**Record excerpts:**
******************************

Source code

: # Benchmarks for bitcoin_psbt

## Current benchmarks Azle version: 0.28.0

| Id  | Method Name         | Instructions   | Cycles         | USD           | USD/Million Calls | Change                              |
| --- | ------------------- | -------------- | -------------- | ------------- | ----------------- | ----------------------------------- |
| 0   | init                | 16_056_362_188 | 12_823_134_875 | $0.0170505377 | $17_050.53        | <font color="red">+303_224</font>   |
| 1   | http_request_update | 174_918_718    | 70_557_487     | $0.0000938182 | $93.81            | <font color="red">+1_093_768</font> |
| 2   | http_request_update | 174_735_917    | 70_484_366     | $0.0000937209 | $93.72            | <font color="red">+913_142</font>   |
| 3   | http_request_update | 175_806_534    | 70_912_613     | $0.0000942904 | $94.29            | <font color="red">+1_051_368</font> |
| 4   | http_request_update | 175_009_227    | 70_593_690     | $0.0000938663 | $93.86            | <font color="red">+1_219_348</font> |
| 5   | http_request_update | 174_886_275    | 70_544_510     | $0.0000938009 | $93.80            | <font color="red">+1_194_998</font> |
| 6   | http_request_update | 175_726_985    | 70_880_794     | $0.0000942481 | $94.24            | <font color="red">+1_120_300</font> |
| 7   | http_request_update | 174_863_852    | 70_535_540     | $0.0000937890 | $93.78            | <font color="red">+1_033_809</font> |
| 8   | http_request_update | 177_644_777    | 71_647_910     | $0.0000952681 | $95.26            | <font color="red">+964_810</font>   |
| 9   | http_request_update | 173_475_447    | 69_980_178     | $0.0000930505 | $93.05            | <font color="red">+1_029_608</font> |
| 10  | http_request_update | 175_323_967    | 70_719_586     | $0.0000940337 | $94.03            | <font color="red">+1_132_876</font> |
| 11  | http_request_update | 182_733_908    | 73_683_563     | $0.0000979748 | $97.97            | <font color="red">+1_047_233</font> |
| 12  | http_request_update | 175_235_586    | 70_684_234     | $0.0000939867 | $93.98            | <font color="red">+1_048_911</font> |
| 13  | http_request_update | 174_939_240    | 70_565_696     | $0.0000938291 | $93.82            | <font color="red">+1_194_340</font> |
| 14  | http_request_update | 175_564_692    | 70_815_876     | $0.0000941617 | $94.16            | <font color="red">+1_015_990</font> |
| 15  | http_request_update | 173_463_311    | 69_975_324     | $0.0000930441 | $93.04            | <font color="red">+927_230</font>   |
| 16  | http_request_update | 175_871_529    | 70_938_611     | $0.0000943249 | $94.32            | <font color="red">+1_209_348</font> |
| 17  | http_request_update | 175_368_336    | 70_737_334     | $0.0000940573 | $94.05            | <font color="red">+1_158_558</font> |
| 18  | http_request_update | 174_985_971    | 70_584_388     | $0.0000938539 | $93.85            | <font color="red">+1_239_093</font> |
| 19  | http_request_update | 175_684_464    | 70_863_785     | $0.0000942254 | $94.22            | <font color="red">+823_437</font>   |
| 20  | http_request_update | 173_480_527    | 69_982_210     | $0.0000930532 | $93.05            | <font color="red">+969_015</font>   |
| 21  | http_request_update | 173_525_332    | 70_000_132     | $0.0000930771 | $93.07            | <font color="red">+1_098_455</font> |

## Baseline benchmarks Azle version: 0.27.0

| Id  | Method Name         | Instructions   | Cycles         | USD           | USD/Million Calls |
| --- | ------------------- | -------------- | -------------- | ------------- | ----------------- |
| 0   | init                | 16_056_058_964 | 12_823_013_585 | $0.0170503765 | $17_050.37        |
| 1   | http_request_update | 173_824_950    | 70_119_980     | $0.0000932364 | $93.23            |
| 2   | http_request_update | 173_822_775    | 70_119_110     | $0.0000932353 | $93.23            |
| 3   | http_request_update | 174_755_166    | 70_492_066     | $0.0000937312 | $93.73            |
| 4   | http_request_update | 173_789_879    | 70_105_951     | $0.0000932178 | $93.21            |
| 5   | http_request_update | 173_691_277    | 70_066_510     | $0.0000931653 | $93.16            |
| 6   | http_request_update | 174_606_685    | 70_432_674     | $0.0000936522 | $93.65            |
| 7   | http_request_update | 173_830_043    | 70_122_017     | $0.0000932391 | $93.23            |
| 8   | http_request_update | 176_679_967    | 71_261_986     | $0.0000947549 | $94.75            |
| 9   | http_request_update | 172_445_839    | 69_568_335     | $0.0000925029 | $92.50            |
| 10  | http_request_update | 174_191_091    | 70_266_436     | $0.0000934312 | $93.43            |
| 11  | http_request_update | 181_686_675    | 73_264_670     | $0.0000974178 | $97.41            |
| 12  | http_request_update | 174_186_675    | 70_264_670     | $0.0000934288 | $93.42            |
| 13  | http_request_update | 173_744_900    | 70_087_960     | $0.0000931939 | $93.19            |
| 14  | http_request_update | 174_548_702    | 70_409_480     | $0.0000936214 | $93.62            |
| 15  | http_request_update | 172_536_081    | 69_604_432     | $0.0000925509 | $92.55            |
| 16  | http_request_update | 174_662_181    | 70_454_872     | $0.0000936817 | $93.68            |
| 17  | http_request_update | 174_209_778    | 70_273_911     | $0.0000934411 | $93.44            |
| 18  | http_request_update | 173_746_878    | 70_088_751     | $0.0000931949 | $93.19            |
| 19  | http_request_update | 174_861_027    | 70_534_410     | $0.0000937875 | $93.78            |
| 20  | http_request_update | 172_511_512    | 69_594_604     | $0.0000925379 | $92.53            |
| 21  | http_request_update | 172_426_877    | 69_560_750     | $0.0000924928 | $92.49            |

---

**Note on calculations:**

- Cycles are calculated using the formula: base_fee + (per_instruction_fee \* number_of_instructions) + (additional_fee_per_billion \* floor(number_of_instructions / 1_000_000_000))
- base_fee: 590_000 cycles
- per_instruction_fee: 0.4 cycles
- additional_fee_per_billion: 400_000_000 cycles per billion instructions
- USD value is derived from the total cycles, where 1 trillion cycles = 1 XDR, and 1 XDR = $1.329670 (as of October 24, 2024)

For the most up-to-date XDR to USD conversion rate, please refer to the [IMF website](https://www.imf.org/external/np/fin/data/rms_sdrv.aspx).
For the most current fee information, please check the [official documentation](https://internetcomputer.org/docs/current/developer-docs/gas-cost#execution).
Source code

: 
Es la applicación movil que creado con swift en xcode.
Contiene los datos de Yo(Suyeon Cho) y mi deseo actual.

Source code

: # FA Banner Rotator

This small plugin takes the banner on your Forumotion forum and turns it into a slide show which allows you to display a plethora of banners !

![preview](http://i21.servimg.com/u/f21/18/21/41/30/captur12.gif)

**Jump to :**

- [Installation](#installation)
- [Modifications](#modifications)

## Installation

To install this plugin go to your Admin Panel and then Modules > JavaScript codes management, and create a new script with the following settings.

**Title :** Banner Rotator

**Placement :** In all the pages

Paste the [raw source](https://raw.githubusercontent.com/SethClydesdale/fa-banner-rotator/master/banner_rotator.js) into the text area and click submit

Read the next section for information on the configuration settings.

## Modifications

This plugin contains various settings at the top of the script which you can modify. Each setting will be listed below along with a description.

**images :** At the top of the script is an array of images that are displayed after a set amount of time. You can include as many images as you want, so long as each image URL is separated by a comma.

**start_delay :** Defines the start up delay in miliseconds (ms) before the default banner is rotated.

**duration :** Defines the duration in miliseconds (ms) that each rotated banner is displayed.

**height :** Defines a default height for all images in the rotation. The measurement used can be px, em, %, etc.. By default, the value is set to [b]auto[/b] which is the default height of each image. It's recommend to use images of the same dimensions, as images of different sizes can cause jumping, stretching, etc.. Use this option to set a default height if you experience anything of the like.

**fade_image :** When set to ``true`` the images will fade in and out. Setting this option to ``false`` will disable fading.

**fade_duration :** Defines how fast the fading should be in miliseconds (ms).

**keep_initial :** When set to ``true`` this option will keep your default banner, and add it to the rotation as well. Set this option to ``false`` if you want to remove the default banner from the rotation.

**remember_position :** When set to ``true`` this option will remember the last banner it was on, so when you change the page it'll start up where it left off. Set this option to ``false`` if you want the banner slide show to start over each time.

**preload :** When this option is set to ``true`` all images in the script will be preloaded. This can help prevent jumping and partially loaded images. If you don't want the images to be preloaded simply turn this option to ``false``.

******************************

**Work item:** Once the line containing "Calls | Change" has been retyped, stop. Begin at the first line of the material and reproduce every line up to it exactly.

**Exercise output:**
Source code

: # Benchmarks for bitcoin_psbt

## Current benchmarks Azle version: 0.28.0

| Id  | Method Name         | Instructions   | Cycles         | USD           | USD/Million Calls | Change                              |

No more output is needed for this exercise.